Une stratégie commerciale bien rodée
Avec 1,7 million de boîtes vendues chaque année en France pendant la seule période de Noël, Ferrero a réussi à transformer un simple chocolat industriel en tradition familiale imposée. "Cette période est le pilier de notre business, c'est 70% de notre chiffre d'affaires de l'année sur la marque", avoue sans détour Valentina Gallu, responsable marketing chez Ferrero.
Cette réussite commerciale repose sur une stratégie de fidélisation calculée. Les consommateurs âgés de 50 ans et plus, représentent seulement 20% des acheteurs mais génèrent 50% du chiffre d'affaires. Une concentration qui révèle la dépendance créée par ces produits industriels.
L'uniformisation contre la diversité locale
Nathan, 33 ans, témoigne de cette accoutumance : "Je suis le seul à les manger au bureau", reconnaît-il, illustrant comment ces produits standardisés remplacent progressivement les saveurs locales et authentiques.
Cette logique d'uniformisation s'oppose frontalement aux traditions alimentaires africaines, riches de leurs propres douceurs à base de karité, de miel local ou de fruits tropicaux.
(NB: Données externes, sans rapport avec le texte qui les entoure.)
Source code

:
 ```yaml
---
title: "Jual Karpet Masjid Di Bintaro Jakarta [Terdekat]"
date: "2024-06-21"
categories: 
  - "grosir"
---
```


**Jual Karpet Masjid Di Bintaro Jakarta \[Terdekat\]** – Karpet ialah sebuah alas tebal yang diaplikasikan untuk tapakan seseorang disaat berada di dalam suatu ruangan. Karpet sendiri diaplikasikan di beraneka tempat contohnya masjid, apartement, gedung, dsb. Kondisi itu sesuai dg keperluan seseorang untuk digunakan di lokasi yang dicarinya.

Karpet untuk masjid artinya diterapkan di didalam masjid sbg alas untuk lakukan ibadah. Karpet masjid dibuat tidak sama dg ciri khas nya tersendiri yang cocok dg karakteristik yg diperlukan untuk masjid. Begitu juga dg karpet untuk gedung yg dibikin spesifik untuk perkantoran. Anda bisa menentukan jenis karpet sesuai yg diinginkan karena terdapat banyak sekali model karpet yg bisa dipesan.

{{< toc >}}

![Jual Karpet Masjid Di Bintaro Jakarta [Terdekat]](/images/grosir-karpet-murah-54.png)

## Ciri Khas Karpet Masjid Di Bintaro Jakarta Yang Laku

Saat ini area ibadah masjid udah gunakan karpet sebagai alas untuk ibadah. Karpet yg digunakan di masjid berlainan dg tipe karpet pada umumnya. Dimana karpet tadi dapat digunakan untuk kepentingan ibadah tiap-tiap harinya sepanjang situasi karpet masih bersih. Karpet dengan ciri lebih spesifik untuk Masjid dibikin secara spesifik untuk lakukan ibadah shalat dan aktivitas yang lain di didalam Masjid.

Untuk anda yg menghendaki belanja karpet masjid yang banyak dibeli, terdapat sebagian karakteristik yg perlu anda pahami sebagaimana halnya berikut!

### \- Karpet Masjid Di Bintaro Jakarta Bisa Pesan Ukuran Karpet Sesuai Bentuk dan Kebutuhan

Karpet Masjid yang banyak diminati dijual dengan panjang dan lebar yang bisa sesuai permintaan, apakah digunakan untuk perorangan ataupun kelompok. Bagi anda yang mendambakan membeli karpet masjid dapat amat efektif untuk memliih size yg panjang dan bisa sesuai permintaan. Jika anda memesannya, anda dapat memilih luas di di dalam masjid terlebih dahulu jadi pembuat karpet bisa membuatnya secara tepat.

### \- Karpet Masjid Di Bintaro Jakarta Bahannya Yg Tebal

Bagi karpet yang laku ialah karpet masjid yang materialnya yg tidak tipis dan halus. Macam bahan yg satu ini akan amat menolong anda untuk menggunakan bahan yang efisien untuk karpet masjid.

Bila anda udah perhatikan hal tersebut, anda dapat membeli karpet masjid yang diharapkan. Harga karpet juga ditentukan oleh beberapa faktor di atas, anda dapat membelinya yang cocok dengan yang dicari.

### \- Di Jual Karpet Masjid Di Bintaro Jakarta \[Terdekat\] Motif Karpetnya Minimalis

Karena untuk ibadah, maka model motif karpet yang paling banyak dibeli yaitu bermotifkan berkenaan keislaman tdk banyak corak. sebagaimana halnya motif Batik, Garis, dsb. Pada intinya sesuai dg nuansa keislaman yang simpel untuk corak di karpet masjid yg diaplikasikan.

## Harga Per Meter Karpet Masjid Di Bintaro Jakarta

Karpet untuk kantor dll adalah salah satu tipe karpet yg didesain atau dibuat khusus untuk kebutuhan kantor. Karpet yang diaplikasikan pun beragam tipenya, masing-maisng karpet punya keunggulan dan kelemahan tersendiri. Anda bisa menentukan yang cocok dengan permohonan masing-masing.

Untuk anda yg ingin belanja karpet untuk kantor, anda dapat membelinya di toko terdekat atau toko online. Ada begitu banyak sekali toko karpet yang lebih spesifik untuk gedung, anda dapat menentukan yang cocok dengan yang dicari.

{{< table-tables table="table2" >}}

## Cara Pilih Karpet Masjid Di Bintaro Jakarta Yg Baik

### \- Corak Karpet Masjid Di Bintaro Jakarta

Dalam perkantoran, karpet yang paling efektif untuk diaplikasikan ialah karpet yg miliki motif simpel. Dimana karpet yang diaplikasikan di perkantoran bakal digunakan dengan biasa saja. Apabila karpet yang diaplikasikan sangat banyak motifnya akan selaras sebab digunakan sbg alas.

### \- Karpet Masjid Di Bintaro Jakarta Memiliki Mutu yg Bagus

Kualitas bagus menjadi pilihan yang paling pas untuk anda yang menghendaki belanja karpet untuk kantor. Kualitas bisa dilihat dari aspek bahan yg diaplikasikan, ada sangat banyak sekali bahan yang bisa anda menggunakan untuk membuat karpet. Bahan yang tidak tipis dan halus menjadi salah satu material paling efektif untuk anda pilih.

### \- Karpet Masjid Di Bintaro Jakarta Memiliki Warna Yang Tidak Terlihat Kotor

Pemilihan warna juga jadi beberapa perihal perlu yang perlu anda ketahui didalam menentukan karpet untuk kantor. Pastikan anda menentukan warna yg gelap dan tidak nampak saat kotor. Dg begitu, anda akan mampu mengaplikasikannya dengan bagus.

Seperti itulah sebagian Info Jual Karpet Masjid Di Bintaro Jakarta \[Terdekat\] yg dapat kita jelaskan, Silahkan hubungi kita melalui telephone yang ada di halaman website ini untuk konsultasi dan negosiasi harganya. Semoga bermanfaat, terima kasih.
Pourquoi accepter ces substituts industriels quand nos terroirs regorgent de trésors gustatifs authentiques ?
Une dépendance économique préoccupante
L'exemple de Benoît, 41 ans, qui "pioche dans la boîte" sans vraiment s'en acheter, révèle cette consommation passive imposée par la présence massive de ces produits dans nos espaces de travail et familiaux.
Ferrero n'hésite d'ailleurs pas à adapter sa stratégie, proposant désormais des versions "vodka-cassis" pour séduire de nouveaux consommateurs, preuve de cette volonté d'expansion continue sur nos marchés.
Vers une souveraineté alimentaire
Face à cette hégémonie des multinationales agroalimentaires, il devient urgent de valoriser nos productions locales. Nos artisans chocolatiers, utilisant le cacao burkinabè de qualité, méritent notre soutien plutôt que ces produits industriels importés.
L'autonomie alimentaire passe aussi par nos choix de consommation. Chaque achat de produit local renforce notre économie et préserve nos traditions culinaires face à l'uniformisation mondiale.
Comme le disait Thomas Sankara, "celui qui vous nourrit vous contrôle". Il est temps de reprendre le contrôle de nos assiettes et de nos papilles.